● Exercise requirements: Copy out all the lines in the records that include the word "origine".

--- Task inputs Enclosed Below ---

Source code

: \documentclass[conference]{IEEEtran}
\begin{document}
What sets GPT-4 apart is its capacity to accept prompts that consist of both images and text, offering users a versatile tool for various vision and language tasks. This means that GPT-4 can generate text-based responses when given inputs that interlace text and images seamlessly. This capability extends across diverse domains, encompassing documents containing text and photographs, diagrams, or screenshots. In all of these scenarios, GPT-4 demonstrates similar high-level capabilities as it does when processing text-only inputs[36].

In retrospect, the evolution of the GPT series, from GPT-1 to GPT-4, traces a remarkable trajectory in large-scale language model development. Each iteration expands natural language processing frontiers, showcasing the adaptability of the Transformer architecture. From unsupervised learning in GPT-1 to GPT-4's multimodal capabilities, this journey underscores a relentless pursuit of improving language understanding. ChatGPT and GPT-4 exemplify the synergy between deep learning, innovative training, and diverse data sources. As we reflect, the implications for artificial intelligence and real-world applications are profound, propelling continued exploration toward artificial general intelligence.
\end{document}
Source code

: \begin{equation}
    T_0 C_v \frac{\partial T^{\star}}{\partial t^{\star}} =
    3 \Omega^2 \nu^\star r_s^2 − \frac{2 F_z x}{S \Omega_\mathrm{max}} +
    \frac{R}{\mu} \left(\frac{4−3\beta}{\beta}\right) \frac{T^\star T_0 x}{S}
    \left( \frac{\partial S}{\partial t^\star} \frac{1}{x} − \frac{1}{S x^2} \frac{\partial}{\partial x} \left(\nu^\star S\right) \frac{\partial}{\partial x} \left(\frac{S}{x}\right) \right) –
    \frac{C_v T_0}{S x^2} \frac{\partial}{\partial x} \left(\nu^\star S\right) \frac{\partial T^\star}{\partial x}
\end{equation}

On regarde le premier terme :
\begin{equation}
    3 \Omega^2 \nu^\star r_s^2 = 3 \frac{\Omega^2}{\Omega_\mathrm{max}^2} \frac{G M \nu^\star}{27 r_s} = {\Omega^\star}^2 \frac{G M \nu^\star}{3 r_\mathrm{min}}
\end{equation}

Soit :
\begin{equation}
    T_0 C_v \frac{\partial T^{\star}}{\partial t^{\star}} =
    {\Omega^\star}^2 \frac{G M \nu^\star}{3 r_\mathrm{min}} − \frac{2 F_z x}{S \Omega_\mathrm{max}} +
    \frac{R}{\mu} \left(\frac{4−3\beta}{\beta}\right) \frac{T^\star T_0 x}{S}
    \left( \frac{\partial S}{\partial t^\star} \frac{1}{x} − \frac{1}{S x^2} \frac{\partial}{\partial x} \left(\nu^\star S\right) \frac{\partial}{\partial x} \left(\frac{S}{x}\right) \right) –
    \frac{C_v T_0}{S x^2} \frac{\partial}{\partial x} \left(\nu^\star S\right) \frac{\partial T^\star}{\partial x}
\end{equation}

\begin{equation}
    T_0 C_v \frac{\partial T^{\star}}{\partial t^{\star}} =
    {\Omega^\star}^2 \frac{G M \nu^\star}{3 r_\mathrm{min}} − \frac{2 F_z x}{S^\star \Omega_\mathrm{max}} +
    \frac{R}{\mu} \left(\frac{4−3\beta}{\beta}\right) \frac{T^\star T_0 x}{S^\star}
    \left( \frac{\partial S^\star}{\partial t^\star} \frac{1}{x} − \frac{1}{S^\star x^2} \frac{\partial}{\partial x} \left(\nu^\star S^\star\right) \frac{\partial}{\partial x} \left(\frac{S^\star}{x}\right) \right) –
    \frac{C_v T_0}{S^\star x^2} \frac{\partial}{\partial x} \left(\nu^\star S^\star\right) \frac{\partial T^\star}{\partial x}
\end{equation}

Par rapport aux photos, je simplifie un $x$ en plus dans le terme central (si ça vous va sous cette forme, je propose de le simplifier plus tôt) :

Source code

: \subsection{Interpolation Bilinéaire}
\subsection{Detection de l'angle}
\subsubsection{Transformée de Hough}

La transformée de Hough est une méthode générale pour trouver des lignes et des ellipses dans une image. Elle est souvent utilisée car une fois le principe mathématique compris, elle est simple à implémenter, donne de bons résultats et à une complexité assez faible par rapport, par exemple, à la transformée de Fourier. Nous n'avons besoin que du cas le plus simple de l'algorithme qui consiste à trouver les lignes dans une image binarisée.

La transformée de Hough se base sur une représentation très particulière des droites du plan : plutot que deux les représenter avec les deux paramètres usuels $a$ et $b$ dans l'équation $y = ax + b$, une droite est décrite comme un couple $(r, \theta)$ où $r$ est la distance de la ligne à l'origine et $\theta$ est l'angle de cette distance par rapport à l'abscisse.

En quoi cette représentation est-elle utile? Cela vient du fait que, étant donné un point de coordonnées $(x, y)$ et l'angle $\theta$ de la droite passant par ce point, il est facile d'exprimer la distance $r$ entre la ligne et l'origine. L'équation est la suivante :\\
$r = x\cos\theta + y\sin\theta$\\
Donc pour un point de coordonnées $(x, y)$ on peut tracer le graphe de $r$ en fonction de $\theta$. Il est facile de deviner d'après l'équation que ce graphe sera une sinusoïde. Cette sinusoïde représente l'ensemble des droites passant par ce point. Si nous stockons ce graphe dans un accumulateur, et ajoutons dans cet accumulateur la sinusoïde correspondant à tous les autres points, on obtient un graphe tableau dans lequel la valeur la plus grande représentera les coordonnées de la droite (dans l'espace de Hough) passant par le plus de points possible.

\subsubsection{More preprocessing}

--- End of Enclosed Task inputs ---

● Solution to the exercise:
La transformée de Hough se base sur une représentation très particulière des droites du plan : plutot que deux les représenter avec les deux paramètres usuels $a$ et $b$ dans l'équation $y = ax + b$, une droite est décrite comme un couple $(r, \theta)$ où $r$ est la distance de la ligne à l'origine et $\theta$ est l'angle de cette distance par rapport à l'abscisse.
En quoi cette représentation est-elle utile? Cela vient du fait que, étant donné un point de coordonnées $(x, y)$ et l'angle $\theta$ de la droite passant par ce point, il est facile d'exprimer la distance $r$ entre la ligne et l'origine. L'équation est la suivante :\\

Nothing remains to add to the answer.